Updated

In the White House Press Room on Tuesday, President Barack Obama did what comes naturally—scold others, in this case the Congress. Mr. Obama complained that a budget agreement "could have gotten done three months ago."
What he didn't say was that the budget should have "gotten done" six months ago, before the current fiscal year started last Oct. 1. Our government's failure to have a budget in place halfway through the fiscal year is the president's responsibility. He and his party dominated Congress by wide margins when the budget was supposed to be put in place.

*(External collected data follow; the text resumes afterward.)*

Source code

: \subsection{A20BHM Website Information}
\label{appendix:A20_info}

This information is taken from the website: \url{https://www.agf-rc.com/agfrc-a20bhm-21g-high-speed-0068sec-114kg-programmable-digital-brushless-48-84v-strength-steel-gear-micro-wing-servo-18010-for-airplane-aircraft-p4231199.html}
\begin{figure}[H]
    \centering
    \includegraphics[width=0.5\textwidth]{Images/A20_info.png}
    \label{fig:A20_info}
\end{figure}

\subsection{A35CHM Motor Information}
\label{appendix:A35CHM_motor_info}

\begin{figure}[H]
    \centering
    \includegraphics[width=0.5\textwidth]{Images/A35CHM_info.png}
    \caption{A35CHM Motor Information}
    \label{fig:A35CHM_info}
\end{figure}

Also on Tuesday, at the other end of Pennsylvania Avenue, House Budget Chairman Paul Ryan did what the president has not. Demonstrating leadership and more than a little courage, Mr. Ryan laid out a thoughtful, ambitious blueprint for the next decade.

The Path to Prosperity would return discretionary spending to its 2008 levels and hold it flat for five years; reduce the federal government's work force by 10%; slash corporate welfare; reform the tax code; and reduce the corporate and top personal rate to 25%. It would repeal ObamaCare, change Medicare so the government helps all seniors pay for an insurance policy they choose, and send states money for each person covered by Medicaid, plus the flexibility to spend that money as they see fit.

The Obama-Ryan budget battle foreshadows what Americans are likely to hear in the 2012 campaign: an unengaged, reactive chief executive versus a bold, reform-minded GOP.

In the short term, it's obvious what Mr. Obama hopes to gain. Having watched his standing as "a strong and decisive leader" drop to 52% in last month's Gallup poll from 60% last year, the president is looking to profit politically from a shutdown of the federal government.

Karl Rove is a former senior adviser and deputy chief of staff to President George W. Bush. He is a Fox News contributor and author of "Courage and Consequence" (Threshold Editions, 2010). To continue reading his column about Obama, the GOP and the government shutdown, click here.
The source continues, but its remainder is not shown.